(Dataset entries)
========================================================================
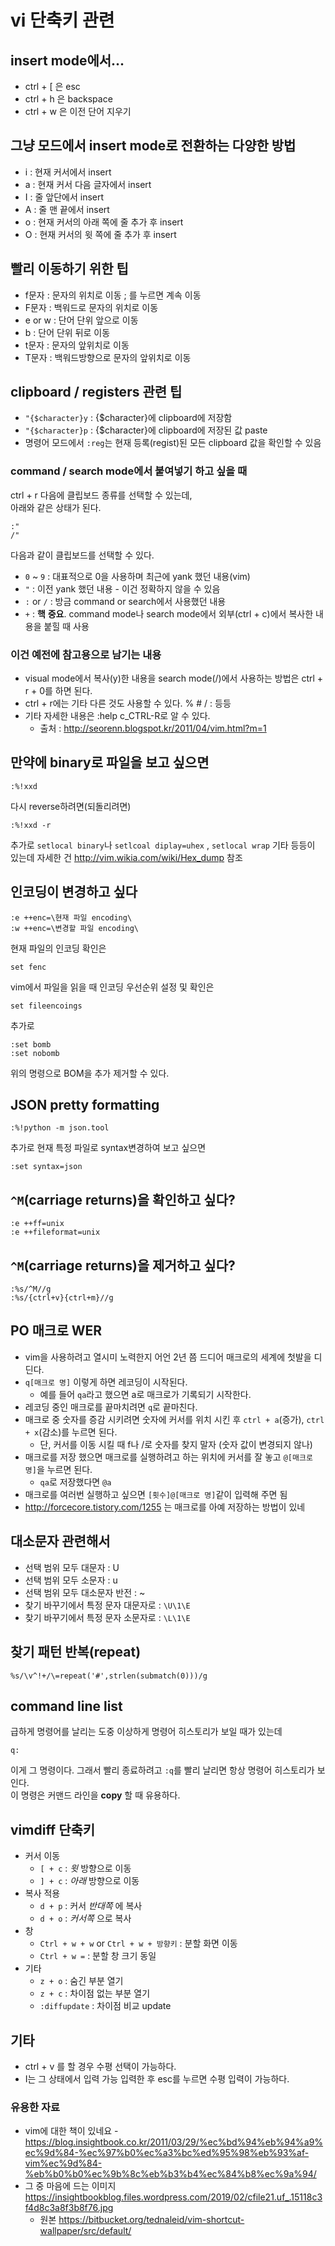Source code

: ---
---
# vi 단축키 관련

## insert mode에서...

- ctrl + [ 은 esc
- ctrl + h 은 backspace
- ctrl + w 은 이전 단어 지우기

## 그냥 모드에서 insert mode로 전환하는 다양한 방법

- i : 현재 커서에서 insert
- a : 현재 커서 다음 글자에서 insert
- I : 줄 앞단에서 insert
- A : 줄 맨 끝에서 insert
- o : 현재 커서의 아래 쪽에 줄 추가 후 insert
- O : 현재 커서의 윗 쪽에 줄 추가 후 insert

## 빨리 이동하기 위한 팁

- f문자 : 문자의 위치로 이동 ; 를 누르면 계속 이동
- F문자 : 백워드로 문자의 위치로 이동
- e or w : 단어 단위 앞으로 이동
- b : 단어 단위 뒤로 이동
- t문자 : 문자의 앞위치로 이동
- T문자 : 백워드방향으로 문자의 앞위치로 이동

## clipboard / registers 관련 팁

- `"{$character}y` : {$character}에 clipboard에 저장함
- `"{$character}p` : {$character}에 clipboard에 저장된 값 paste
- 명령어 모드에서 `:reg`는 현재 등록(regist)된 모든 clipboard 값을 확인할 수 있음

### command / search mode에서 붙여넣기 하고 싶을 때

ctrl + r 다음에 클립보드 종류를 선택할 수 있는데,   
아래와 같은 상태가 된다.

```vim
:"
/"
```

다음과 같이 클립보드를 선택할 수 있다.

- `0` ~ `9` : 대표적으로 0을 사용하며 최근에 yank 했던 내용(vim)
- `"` : 이전 yank 했던 내용 - 이건 정확하지 않을 수 있음
- `:` or `/` : 방금 command or search에서 사용했던 내용
- `+` : **핵** **중요**. command mode나 search mode에서 외부(ctrl + c)에서 복사한 내용을 붙힐 때 사용

### 이건 예전에 참고용으로 남기는 내용
- visual mode에서 복사(y)한 내용을 search mode(/)에서 사용하는 방법은 ctrl + r + 0를 하면 된다.
- ctrl + r에는 기타 다른 것도 사용할 수 있다. % # / : 등등
- 기타 자세한 내용은 :help c_CTRL-R로 알 수 있다.
  + 출처 : <http://seorenn.blogspot.kr/2011/04/vim.html?m=1>

## 만약에 binary로 파일을 보고 싶으면

```vim
:%!xxd
```

다시 reverse하려면(되돌리려면)

```vim
:%!xxd -r
```

추가로 `setlocal binary`나 `setlcoal diplay=uhex` , `setlocal wrap` 기타 등등이 있는데 자세한 건 <http://vim.wikia.com/wiki/Hex_dump> 참조

## 인코딩이 변경하고 싶다

```vim
:e ++enc=\현재 파일 encoding\
:w ++enc=\변경할 파일 encoding\
```

현재 파일의 인코딩 확인은

```vim
set fenc
```

vim에서 파일을 읽을 때 인코딩 우선순위 설정 및 확인은

```vim
set fileencoings
```

추가로

```vim
:set bomb
:set nobomb
```

위의 명령으로 BOM을 추가 제거할 수 있다.

## JSON pretty formatting

```vim
:%!python -m json.tool
```

추가로 현재 특정 파일로 syntax변경하여 보고 싶으면

```vim
:set syntax=json
```

## `^M`(carriage returns)을 확인하고 싶다?

```vim
:e ++ff=unix
:e ++fileformat=unix
```

## `^M`(carriage returns)을 제거하고 싶다?

```vim
:%s/^M//g
:%s/{ctrl+v}{ctrl+m}//g
```


## PO **매크로** WER

- vim을 사용하려고 열시미 노력한지 어언 2년 쯤 드디어 매크로의 세계에 첫발을 디딘다.
- `q[매크로 명]` 이렇게 하면 레코딩이 시작된다.
  + 예를 들어 `qa`라고 했으면 a로 매크로가 기록되기 시작한다.
- 레코딩 중인 매크로를 끝마치려면 `q`로 끝마친다.
- 매크로 중 숫자를 증감 시키려면 숫자에 커서를 위치 시킨 후 `ctrl + a`(증가), `ctrl + x`(감소)를 누르면 된다.
  + 단, 커서를 이동 시킬 때 f나 /로 숫자를 찾지 말자 (숫자 값이 변경되지 않나)
- 매크로를 저장 했으면 매크로를 실행하려고 하는 위치에 커서를 잘 놓고 `@[매크로 명]`을 누르면 된다.
  + `qa`로 저장했다면 `@a`
- 매크로를 여러번 실행하고 싶으면 `[횟수]@[매크로 명]`같이 입력해 주면 됨
- <http://forcecore.tistory.com/1255> 는 매크로를 아예 저장하는 방법이 있네

## 대소문자 관련해서

- 선택 범위 모두 대문자 : U
- 선택 범위 모두 소문자 : u
- 선택 범위 모두 대소문자 반전 : ~
- 찾기 바꾸기에서 특정 문자 대문자로 : `\U\1\E`
- 찾기 바꾸기에서 특정 문자 소문자로 : `\L\1\E`

## 찾기 패턴 반복(repeat)

```vim
%s/\v^!+/\=repeat('#',strlen(submatch(0)))/g
```

## command line list

급하게 명령어를 날리는 도중 이상하게 명령어 히스토리가 보일 때가 있는데

```vim
q:
```

이게 그 명령이다. 그래서 빨리 종료하려고 `:q`를 빨리 날리면 항상 명령어 히스토리가 보인다.   
이 명령은 커맨드 라인을 **copy** 할 때 유용하다.

## vimdiff 단축키

- 커서 이동
  + `[ + c` : *윗* 방향으로 이동
  + `] + c` : *아래* 방향으로 이동
- 복사 적용
  + `d + p` : 커서 *반대쪽* 에 복사
  + `d + o` : *커서쪽* 으로 복사
- 창
  + `Ctrl + w + w` or `Ctrl + w + 방향키` : 분할 화면 이동
  + `Ctrl + w =` : 분할 창 크기 동일
- 기타
  + `z + o` : 숨긴 부분 열기
  + `z + c` : 차이점 없는 부분 열기
  + `:diffupdate` : 차이점 비교 update

## 기타

- ctrl + v 를 할 경우 수평 선택이 가능하다.
- I는 그 상태에서 입력 가능 입력한 후 esc를 누르면 수평 입력이 가능하다.

### 유용한 자료

- vim에 대한 책이 있네요 - <https://blog.insightbook.co.kr/2011/03/29/%ec%bd%94%eb%94%a9%ec%9d%84-%ec%97%b0%ec%a3%bc%ed%95%98%eb%93%af-vim%ec%9d%84-%eb%b0%b0%ec%9b%8c%eb%b3%b4%ec%84%b8%ec%9a%94/>
- 그 중 마음에 드는 이미지 <https://insightbookblog.files.wordpress.com/2019/02/cfile21.uf_.15118c3f4d8c3a8f3b8f76.jpg>
  + 원본 <https://bitbucket.org/tednaleid/vim-shortcut-wallpaper/src/default/>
========================================================================
Work to complete: Could you set down, exactly as written, the lines above between the one holding "추가로 현재 특정 파일로 syntax변경하여 보고 싶으면" and the one holding "- 레코딩 중인 매크로를", inclusive, and nothing more?

Solution to the problem:
추가로 현재 특정 파일로 syntax변경하여 보고 싶으면

```vim
:set syntax=json
```

## `^M`(carriage returns)을 확인하고 싶다?

```vim
:e ++ff=unix
:e ++fileformat=unix
```

## `^M`(carriage returns)을 제거하고 싶다?

```vim
:%s/^M//g
:%s/{ctrl+v}{ctrl+m}//g
```


## PO **매크로** WER

- vim을 사용하려고 열시미 노력한지 어언 2년 쯤 드디어 매크로의 세계에 첫발을 디딘다.
- `q[매크로 명]` 이렇게 하면 레코딩이 시작된다.
  + 예를 들어 `qa`라고 했으면 a로 매크로가 기록되기 시작한다.
- 레코딩 중인 매크로를 끝마치려면 `q`로 끝마친다.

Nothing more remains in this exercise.